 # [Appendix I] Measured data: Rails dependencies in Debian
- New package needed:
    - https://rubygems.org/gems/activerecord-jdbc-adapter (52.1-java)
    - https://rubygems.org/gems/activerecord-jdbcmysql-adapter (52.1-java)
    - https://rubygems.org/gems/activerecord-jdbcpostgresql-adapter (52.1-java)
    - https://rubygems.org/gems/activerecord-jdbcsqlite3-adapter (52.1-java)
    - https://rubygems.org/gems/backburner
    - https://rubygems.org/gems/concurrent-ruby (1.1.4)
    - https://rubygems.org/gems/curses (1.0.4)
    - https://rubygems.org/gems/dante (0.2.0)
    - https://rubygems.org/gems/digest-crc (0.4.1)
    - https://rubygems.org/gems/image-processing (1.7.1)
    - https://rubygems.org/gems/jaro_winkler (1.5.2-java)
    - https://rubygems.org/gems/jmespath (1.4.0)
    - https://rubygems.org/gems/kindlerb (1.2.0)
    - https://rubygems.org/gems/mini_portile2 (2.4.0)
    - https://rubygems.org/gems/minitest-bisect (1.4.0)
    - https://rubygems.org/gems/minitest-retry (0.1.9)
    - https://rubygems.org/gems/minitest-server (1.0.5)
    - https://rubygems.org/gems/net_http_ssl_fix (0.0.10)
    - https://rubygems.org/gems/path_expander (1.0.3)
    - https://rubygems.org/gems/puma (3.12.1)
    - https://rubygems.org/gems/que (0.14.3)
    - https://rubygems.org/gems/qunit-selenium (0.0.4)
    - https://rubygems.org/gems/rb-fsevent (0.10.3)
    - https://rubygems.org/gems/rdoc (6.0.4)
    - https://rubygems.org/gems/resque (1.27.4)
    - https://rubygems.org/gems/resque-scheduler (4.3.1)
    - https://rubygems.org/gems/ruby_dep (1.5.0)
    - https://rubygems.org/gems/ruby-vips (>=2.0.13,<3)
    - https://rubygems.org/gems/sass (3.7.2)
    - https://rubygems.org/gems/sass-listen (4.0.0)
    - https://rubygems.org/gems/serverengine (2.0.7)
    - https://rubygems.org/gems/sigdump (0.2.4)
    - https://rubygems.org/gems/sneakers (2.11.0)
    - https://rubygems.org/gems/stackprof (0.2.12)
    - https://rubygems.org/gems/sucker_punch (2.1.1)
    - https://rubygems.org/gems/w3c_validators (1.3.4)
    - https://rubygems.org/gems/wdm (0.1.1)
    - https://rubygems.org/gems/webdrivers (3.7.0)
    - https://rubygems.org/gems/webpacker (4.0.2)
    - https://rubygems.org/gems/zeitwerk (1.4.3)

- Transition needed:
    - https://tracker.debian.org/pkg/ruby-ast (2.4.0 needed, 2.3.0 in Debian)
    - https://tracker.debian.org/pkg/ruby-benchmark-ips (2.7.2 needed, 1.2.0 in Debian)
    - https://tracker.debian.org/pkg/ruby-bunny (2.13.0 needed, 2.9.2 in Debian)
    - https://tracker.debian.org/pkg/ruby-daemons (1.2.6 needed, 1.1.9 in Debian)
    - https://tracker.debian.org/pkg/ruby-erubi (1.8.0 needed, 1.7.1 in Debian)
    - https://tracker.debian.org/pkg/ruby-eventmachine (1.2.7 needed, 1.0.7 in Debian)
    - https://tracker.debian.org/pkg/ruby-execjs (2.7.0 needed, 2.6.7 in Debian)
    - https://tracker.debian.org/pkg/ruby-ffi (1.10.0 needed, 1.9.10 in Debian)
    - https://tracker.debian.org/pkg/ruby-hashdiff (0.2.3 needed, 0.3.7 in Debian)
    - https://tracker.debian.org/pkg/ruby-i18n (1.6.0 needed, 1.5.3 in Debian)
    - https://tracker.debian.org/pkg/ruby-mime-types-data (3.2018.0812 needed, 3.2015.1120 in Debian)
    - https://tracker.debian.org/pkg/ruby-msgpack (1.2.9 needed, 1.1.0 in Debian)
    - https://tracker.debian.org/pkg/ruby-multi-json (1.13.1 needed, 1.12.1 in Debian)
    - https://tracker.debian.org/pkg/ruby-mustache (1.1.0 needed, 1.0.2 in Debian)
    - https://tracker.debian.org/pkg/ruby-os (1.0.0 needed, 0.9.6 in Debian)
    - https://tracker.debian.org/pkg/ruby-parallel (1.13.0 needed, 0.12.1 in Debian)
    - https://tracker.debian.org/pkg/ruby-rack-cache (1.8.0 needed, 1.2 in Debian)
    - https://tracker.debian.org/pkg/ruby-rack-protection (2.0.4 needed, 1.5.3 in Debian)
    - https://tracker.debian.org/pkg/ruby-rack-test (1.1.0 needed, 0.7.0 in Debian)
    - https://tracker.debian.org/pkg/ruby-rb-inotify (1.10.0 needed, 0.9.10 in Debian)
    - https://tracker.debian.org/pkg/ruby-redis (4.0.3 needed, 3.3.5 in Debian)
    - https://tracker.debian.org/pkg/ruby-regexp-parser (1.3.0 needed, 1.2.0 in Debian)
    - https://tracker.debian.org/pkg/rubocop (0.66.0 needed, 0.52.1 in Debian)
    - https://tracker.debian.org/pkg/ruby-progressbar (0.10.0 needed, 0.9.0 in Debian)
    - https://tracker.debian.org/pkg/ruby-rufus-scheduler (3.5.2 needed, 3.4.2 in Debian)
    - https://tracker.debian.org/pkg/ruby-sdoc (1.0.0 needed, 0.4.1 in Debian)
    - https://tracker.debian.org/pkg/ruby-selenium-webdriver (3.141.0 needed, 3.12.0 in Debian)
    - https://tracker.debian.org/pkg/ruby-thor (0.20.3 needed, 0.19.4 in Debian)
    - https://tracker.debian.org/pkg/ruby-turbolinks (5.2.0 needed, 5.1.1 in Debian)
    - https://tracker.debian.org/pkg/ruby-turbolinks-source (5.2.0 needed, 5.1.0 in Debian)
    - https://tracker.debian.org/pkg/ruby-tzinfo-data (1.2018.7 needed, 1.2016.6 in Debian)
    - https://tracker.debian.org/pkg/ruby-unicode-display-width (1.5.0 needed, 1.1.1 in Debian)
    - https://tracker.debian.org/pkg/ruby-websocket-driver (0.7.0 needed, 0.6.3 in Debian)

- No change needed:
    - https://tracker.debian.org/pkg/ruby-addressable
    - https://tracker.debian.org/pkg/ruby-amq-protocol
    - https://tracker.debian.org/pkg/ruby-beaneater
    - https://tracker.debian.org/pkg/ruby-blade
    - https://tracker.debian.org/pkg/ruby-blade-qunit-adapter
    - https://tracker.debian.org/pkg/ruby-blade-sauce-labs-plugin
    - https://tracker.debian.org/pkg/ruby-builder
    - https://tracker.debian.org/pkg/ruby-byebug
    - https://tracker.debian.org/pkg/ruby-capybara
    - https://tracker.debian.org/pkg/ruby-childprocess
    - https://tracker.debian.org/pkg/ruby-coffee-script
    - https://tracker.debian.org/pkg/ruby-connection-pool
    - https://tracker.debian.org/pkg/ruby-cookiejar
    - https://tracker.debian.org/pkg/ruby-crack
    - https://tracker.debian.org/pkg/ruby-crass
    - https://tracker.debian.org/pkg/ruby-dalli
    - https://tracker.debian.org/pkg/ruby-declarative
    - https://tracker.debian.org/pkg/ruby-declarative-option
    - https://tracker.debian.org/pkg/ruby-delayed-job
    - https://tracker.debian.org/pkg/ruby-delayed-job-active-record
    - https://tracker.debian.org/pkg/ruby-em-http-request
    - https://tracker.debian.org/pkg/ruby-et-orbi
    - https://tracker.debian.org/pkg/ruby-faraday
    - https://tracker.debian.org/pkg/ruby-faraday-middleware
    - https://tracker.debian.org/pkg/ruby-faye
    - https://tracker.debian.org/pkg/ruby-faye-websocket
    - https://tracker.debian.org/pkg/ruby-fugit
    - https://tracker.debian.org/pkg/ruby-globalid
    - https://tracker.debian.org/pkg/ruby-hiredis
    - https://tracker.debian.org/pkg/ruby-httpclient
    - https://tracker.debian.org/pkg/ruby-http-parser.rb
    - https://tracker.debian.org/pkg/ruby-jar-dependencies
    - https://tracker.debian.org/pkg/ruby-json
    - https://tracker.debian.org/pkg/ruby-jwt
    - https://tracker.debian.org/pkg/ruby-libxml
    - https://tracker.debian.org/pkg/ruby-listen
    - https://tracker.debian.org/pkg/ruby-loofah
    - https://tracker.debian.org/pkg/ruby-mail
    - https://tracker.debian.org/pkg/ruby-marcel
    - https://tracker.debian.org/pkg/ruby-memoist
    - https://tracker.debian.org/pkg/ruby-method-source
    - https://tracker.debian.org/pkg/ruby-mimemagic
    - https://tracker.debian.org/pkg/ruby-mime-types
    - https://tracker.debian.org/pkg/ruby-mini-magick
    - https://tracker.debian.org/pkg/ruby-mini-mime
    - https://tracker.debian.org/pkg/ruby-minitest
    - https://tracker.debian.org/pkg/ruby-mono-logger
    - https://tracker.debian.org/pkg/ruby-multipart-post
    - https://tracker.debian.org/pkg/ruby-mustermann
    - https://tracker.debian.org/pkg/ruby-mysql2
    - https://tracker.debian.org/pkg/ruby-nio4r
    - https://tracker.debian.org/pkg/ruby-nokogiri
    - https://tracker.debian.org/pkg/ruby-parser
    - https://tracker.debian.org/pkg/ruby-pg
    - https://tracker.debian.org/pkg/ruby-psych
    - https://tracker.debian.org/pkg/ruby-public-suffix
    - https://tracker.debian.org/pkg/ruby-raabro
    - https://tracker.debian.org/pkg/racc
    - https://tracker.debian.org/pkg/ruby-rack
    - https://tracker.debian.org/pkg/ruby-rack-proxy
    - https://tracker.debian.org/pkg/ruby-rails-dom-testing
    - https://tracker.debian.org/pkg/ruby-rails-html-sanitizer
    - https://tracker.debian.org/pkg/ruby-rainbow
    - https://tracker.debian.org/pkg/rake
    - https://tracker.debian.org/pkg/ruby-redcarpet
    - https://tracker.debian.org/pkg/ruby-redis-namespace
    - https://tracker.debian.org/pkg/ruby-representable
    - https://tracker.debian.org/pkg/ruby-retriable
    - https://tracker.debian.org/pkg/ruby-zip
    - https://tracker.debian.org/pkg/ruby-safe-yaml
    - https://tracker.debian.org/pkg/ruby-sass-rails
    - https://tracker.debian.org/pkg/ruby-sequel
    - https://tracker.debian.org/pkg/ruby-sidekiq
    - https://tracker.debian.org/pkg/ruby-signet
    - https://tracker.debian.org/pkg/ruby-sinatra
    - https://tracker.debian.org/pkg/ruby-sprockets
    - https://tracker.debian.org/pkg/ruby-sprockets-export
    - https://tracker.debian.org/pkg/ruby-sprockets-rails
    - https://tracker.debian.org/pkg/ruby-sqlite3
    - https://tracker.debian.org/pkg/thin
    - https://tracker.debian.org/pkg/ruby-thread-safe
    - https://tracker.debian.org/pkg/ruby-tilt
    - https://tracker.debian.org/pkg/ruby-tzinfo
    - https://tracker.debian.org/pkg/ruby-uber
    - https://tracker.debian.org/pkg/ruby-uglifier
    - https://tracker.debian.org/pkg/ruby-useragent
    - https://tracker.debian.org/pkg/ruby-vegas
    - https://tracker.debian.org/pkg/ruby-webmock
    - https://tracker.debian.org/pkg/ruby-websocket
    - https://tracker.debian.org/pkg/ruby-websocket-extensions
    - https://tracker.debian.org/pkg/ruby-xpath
☆ ☆ ☆ ☆ ☆ ☆ ☆
Which lines above contain the word "listen"? Show each of them.

* **Answer to the exercise**
    - https://rubygems.org/gems/sass-listen (4.0.0)
    - https://tracker.debian.org/pkg/ruby-listen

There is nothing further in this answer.